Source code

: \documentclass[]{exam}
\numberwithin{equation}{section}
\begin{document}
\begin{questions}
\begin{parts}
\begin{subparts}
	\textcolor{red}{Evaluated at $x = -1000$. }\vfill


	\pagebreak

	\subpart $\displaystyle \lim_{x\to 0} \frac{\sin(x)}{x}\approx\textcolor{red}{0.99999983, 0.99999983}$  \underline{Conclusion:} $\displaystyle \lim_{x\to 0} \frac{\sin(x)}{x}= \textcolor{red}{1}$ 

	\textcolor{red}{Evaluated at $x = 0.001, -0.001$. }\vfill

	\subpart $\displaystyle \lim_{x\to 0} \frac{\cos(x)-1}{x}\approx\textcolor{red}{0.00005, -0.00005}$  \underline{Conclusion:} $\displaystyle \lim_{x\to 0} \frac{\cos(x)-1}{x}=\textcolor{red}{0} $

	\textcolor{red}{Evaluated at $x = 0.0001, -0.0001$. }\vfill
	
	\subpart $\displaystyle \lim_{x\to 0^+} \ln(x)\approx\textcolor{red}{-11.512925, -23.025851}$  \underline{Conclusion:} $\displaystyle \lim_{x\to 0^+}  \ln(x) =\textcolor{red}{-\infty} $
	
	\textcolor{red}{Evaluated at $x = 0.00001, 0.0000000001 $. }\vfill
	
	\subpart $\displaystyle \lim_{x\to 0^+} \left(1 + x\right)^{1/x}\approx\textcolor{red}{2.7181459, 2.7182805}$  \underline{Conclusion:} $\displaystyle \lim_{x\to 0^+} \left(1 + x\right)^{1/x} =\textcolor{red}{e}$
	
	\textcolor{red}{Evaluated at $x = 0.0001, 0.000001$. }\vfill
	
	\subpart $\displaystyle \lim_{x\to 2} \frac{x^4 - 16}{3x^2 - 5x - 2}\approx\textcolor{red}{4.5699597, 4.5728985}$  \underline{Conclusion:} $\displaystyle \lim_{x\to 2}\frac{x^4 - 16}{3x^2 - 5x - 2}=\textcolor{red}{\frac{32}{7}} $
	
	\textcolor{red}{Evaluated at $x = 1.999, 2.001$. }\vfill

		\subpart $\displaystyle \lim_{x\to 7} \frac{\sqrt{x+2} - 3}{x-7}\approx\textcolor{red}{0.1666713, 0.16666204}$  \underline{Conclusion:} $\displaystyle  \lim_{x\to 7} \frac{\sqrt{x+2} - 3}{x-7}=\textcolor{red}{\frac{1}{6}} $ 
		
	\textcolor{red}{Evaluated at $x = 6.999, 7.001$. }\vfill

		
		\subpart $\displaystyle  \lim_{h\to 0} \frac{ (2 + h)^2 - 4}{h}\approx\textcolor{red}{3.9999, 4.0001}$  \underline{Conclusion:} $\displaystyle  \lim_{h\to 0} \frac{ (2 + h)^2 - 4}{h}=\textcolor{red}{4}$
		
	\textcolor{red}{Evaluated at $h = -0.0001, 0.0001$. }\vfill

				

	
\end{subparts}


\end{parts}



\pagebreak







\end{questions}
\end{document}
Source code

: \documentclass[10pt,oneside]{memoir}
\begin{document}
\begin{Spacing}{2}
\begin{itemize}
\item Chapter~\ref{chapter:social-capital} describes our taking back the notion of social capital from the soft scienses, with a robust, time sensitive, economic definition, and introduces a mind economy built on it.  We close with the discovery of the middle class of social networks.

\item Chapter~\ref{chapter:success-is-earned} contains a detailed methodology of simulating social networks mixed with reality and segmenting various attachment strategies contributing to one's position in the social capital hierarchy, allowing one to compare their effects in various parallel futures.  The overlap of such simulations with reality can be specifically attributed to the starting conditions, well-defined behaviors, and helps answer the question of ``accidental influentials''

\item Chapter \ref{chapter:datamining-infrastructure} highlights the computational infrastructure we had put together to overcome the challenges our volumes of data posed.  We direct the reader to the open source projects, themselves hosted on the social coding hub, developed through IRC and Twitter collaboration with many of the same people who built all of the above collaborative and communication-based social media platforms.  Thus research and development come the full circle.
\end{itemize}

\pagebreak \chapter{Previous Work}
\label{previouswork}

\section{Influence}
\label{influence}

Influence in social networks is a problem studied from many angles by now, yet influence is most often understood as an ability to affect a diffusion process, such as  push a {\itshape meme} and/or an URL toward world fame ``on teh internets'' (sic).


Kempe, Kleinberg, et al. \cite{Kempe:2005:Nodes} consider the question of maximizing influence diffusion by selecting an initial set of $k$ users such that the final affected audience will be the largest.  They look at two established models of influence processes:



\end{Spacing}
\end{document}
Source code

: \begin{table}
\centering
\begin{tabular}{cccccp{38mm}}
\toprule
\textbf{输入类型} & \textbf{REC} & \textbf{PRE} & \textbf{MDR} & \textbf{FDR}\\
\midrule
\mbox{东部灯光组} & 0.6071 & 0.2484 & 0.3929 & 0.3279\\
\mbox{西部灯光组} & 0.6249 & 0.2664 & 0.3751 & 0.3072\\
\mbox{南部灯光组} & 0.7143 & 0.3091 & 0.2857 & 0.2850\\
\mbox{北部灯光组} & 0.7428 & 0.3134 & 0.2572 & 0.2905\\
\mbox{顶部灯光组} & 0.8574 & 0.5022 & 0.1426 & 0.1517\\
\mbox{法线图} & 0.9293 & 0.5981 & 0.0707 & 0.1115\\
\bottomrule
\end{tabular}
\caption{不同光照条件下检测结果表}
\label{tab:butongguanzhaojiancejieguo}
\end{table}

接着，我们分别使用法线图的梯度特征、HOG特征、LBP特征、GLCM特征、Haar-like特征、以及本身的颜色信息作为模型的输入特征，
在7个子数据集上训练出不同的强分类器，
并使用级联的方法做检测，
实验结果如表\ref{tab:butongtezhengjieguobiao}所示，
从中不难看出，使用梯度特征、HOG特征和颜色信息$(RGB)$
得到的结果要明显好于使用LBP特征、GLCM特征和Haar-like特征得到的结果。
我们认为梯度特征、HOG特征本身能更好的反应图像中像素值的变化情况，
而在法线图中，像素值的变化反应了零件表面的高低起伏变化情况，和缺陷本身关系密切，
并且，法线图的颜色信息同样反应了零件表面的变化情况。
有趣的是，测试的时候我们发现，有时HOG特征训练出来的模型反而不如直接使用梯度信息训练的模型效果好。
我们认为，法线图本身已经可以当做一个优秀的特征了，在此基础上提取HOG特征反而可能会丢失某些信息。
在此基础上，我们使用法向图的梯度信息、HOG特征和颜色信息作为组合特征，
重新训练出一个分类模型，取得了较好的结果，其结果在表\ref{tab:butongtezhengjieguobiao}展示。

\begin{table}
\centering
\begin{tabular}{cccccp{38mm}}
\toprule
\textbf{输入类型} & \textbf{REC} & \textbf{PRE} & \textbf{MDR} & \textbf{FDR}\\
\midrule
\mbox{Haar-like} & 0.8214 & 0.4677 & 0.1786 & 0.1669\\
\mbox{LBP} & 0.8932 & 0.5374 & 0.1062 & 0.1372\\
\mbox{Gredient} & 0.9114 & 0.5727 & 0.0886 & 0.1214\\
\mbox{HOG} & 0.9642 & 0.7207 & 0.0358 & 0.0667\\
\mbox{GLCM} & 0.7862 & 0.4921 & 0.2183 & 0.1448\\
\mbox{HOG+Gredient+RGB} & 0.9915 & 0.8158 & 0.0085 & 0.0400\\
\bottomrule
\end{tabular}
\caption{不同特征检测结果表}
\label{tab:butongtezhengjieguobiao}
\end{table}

###

- YOUR INSTRUCTIONS -
Would you copy out all the entries above without changing a single character?

- RESULT OF THIS EXERCISE -
Source code

: \documentclass[]{exam}
\numberwithin{equation}{section}
\begin{document}
\begin{questions}
\begin{parts}
\begin{subparts}
	\textcolor{red}{Evaluated at $x = -1000$. }\vfill


	\pagebreak

	\subpart $\displaystyle \lim_{x\to 0} \frac{\sin(x)}{x}\approx\textcolor{red}{0.99999983, 0.99999983}$  \underline{Conclusion:} $\displaystyle \lim_{x\to 0} \frac{\sin(x)}{x}= \textcolor{red}{1}$ 

	\textcolor{red}{Evaluated at $x = 0.001, -0.001$. }\vfill

	\subpart $\displaystyle \lim_{x\to 0} \frac{\cos(x)-1}{x}\approx\textcolor{red}{0.00005, -0.00005}$  \underline{Conclusion:} $\displaystyle \lim_{x\to 0} \frac{\cos(x)-1}{x}=\textcolor{red}{0} $

	\textcolor{red}{Evaluated at $x = 0.0001, -0.0001$. }\vfill
	
	\subpart $\displaystyle \lim_{x\to 0^+} \ln(x)\approx\textcolor{red}{-11.512925, -23.025851}$  \underline{Conclusion:} $\displaystyle \lim_{x\to 0^+}  \ln(x) =\textcolor{red}{-\infty} $
	
	\textcolor{red}{Evaluated at $x = 0.00001, 0.0000000001 $. }\vfill
	
	\subpart $\displaystyle \lim_{x\to 0^+} \left(1 + x\right)^{1/x}\approx\textcolor{red}{2.7181459, 2.7182805}$  \underline{Conclusion:} $\displaystyle \lim_{x\to 0^+} \left(1 + x\right)^{1/x} =\textcolor{red}{e}$
	
	\textcolor{red}{Evaluated at $x = 0.0001, 0.000001$. }\vfill
	
	\subpart $\displaystyle \lim_{x\to 2} \frac{x^4 - 16}{3x^2 - 5x - 2}\approx\textcolor{red}{4.5699597, 4.5728985}$  \underline{Conclusion:} $\displaystyle \lim_{x\to 2}\frac{x^4 - 16}{3x^2 - 5x - 2}=\textcolor{red}{\frac{32}{7}} $
	
	\textcolor{red}{Evaluated at $x = 1.999, 2.001$. }\vfill

		\subpart $\displaystyle \lim_{x\to 7} \frac{\sqrt{x+2} - 3}{x-7}\approx\textcolor{red}{0.1666713, 0.16666204}$  \underline{Conclusion:} $\displaystyle  \lim_{x\to 7} \frac{\sqrt{x+2} - 3}{x-7}=\textcolor{red}{\frac{1}{6}} $ 
		
	\textcolor{red}{Evaluated at $x = 6.999, 7.001$. }\vfill

		
		\subpart $\displaystyle  \lim_{h\to 0} \frac{ (2 + h)^2 - 4}{h}\approx\textcolor{red}{3.9999, 4.0001}$  \underline{Conclusion:} $\displaystyle  \lim_{h\to 0} \frac{ (2 + h)^2 - 4}{h}=\textcolor{red}{4}$
		
	\textcolor{red}{Evaluated at $h = -0.0001, 0.0001$. }\vfill

				

	
\end{subparts}


\end{parts}



\pagebreak







\end{questions}
\end{document}
Source code

: \documentclass[10pt,oneside]{memoir}
\begin{document}
\begin{Spacing}{2}
\begin{itemize}
\item Chapter~\ref{chapter:social-capital} describes our taking back the notion of social capital from the soft scienses, with a robust, time sensitive, economic definition, and introduces a mind economy built on it.  We close with the discovery of the middle class of social networks.

\item Chapter~\ref{chapter:success-is-earned} contains a detailed methodology of simulating social networks mixed with reality and segmenting various attachment strategies contributing to one's position in the social capital hierarchy, allowing one to compare their effects in various parallel futures.  The overlap of such simulations with reality can be specifically attributed to the starting conditions, well-defined behaviors, and helps answer the question of ``accidental influentials''

\item Chapter \ref{chapter:datamining-infrastructure} highlights the computational infrastructure we had put together to overcome the challenges our volumes of data posed.  We direct the reader to the open source projects, themselves hosted on the social coding hub, developed through IRC and Twitter collaboration with many of the same people who built all of the above collaborative and communication-based social media platforms.  Thus research and development come the full circle.
\end{itemize}

\pagebreak \chapter{Previous Work}
\label{previouswork}

\section{Influence}
\label{influence}

Influence in social networks is a problem studied from many angles by now, yet influence is most often understood as an ability to affect a diffusion process, such as  push a {\itshape meme} and/or an URL toward world fame ``on teh internets'' (sic).


Kempe, Kleinberg, et al. \cite{Kempe:2005:Nodes} consider the question of maximizing influence diffusion by selecting an initial set of $k$ users such that the final affected audience will be the largest.  They look at two established models of influence processes:



\end{Spacing}
\end{document}
Source code

: \begin{table}
\centering
\begin{tabular}{cccccp{38mm}}
\toprule
\textbf{输入类型} & \textbf{REC} & \textbf{PRE} & \textbf{MDR} & \textbf{FDR}\\
\midrule
\mbox{东部灯光组} & 0.6071 & 0.2484 & 0.3929 & 0.3279\\
\mbox{西部灯光组} & 0.6249 & 0.2664 & 0.3751 & 0.3072\\
\mbox{南部灯光组} & 0.7143 & 0.3091 & 0.2857 & 0.2850\\
\mbox{北部灯光组} & 0.7428 & 0.3134 & 0.2572 & 0.2905\\
\mbox{顶部灯光组} & 0.8574 & 0.5022 & 0.1426 & 0.1517\\
\mbox{法线图} & 0.9293 & 0.5981 & 0.0707 & 0.1115\\
\bottomrule
\end{tabular}
\caption{不同光照条件下检测结果表}
\label{tab:butongguanzhaojiancejieguo}
\end{table}

接着，我们分别使用法线图的梯度特征、HOG特征、LBP特征、GLCM特征、Haar-like特征、以及本身的颜色信息作为模型的输入特征，
在7个子数据集上训练出不同的强分类器，
并使用级联的方法做检测，
实验结果如表\ref{tab:butongtezhengjieguobiao}所示，
从中不难看出，使用梯度特征、HOG特征和颜色信息$(RGB)$
得到的结果要明显好于使用LBP特征、GLCM特征和Haar-like特征得到的结果。
我们认为梯度特征、HOG特征本身能更好的反应图像中像素值的变化情况，
而在法线图中，像素值的变化反应了零件表面的高低起伏变化情况，和缺陷本身关系密切，
并且，法线图的颜色信息同样反应了零件表面的变化情况。
有趣的是，测试的时候我们发现，有时HOG特征训练出来的模型反而不如直接使用梯度信息训练的模型效果好。
我们认为，法线图本身已经可以当做一个优秀的特征了，在此基础上提取HOG特征反而可能会丢失某些信息。
在此基础上，我们使用法向图的梯度信息、HOG特征和颜色信息作为组合特征，
重新训练出一个分类模型，取得了较好的结果，其结果在表\ref{tab:butongtezhengjieguobiao}展示。

\begin{table}
\centering
\begin{tabular}{cccccp{38mm}}
\toprule
\textbf{输入类型} & \textbf{REC} & \textbf{PRE} & \textbf{MDR} & \textbf{FDR}\\
\midrule
\mbox{Haar-like} & 0.8214 & 0.4677 & 0.1786 & 0.1669\\
\mbox{LBP} & 0.8932 & 0.5374 & 0.1062 & 0.1372\\
\mbox{Gredient} & 0.9114 & 0.5727 & 0.0886 & 0.1214\\
\mbox{HOG} & 0.9642 & 0.7207 & 0.0358 & 0.0667\\
\mbox{GLCM} & 0.7862 & 0.4921 & 0.2183 & 0.1448\\
\mbox{HOG+Gredient+RGB} & 0.9915 & 0.8158 & 0.0085 & 0.0400\\
\bottomrule
\end{tabular}
\caption{不同特征检测结果表}
\label{tab:butongtezhengjieguobiao}
\end{table}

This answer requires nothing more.